Yeah but i'm thinking about corporations when i talk about security. For the military, security has a whole different meaning. Lives will always be more important.
The problem when it comes to security is either you restrict everything to deal with the lowest denominator, in which case you create artificial hoops for people to jump through. The smarter worker will actively try and circumvent those barriers because it's interfering with their jobs. That opens up a whole bunch of other problems down the line when they do figure out a way around whatever stupid thing you put in place and share it with everyone.
Or you take the smarter approach and figure that to really be secure is to plan for people to get infected and plan for people to fall for phishing schemes/randsomware eventually (because eventually someone will be dumb enough to get in trouble with this) and put systems in place to mitigate any potential damage. Daily/weekly backups for starters is a good way to get around half the problem. With phishing sites, monitoring internet traffic and blocking known phishing sites is a way to prevent this. Routinely testing people with phishing sites made to test employees and having the ones that fail take a mandatory class is another way to prevent through education. Making sure everyone is using ad/popup blockers in their browsers and limiting access to sensitive information is yet another. Start utilizing 2 factor authentication is yet another one which will eliminate the effectiveness of most phishing sites.

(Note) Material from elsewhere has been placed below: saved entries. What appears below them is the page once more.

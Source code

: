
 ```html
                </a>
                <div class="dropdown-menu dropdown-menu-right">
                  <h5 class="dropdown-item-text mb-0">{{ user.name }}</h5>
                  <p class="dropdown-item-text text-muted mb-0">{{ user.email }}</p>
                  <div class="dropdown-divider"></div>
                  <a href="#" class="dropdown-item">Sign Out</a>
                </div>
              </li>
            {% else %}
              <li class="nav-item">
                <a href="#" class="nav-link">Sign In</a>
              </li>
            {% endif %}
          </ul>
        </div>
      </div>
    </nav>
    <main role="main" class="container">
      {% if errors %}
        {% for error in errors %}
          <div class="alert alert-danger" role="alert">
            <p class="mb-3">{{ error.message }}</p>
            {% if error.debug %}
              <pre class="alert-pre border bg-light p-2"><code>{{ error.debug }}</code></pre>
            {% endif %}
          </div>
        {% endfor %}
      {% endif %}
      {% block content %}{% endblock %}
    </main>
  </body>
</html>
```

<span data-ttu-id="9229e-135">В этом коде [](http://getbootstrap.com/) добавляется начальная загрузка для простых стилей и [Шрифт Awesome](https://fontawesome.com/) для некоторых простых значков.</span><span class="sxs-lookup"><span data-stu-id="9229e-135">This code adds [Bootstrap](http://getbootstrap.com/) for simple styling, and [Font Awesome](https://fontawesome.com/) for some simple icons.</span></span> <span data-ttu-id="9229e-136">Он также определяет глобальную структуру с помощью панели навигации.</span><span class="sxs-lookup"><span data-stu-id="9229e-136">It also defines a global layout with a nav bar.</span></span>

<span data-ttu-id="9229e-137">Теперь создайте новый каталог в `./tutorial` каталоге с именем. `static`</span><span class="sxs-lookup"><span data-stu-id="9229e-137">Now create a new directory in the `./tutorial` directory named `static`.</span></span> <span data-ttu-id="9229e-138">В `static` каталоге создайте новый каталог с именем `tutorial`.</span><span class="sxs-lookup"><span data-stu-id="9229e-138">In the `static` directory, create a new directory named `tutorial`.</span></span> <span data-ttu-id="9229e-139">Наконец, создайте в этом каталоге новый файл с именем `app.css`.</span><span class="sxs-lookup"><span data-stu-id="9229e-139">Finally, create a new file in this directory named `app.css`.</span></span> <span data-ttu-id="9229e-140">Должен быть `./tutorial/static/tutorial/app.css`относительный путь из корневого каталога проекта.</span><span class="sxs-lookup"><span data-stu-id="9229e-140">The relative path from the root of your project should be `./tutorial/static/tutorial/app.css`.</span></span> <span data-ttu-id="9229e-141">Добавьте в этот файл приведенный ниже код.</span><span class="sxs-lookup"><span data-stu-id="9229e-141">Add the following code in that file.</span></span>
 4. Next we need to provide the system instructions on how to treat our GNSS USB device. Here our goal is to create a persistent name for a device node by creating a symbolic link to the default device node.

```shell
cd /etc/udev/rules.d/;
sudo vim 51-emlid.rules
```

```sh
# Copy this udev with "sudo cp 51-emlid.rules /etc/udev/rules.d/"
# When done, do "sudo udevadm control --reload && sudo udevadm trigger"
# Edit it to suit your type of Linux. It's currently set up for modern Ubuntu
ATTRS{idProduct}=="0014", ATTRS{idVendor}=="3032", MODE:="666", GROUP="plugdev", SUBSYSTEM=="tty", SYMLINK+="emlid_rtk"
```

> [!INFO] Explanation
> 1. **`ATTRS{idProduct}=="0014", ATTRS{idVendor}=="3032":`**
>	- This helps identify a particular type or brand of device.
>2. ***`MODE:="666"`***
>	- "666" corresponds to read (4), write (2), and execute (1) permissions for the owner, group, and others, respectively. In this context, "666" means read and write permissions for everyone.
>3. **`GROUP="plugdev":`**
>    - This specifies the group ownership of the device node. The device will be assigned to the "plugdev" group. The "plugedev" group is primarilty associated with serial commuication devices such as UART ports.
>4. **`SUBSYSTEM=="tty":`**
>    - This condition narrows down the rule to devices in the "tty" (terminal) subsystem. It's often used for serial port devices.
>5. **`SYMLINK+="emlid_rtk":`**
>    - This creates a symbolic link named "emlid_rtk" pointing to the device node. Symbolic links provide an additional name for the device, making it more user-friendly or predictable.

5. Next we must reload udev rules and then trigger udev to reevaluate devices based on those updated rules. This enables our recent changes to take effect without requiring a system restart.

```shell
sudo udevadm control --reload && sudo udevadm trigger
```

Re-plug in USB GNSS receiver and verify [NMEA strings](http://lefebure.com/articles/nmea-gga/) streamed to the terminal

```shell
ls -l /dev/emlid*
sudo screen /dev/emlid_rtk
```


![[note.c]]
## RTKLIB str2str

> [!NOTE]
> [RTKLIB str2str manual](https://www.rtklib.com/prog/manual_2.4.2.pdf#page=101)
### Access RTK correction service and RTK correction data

My whole point is disabling html in emails is like the least effective way to prevent phishing.
Agree right down the line until the end ...... disabling html is one more step that can be taken when warranted following a proper risk analysis. In other words, if your use case points to a high risk from html vulnerabilities in email it should be disabled, particularly if it's not needed to support current or planned business practices. But if you use embedded html in email and your organization won't incur serious risk .... it would be worth the risk to keep it.
You can't paint across IT security with a broad brush, you have to go through the moves, examine processes and evaluate risks. You know this or you wouldn't have written what you did above, you are just focused on your own use case and see it from that perspective. Therefore you are right.... from your own company's use case.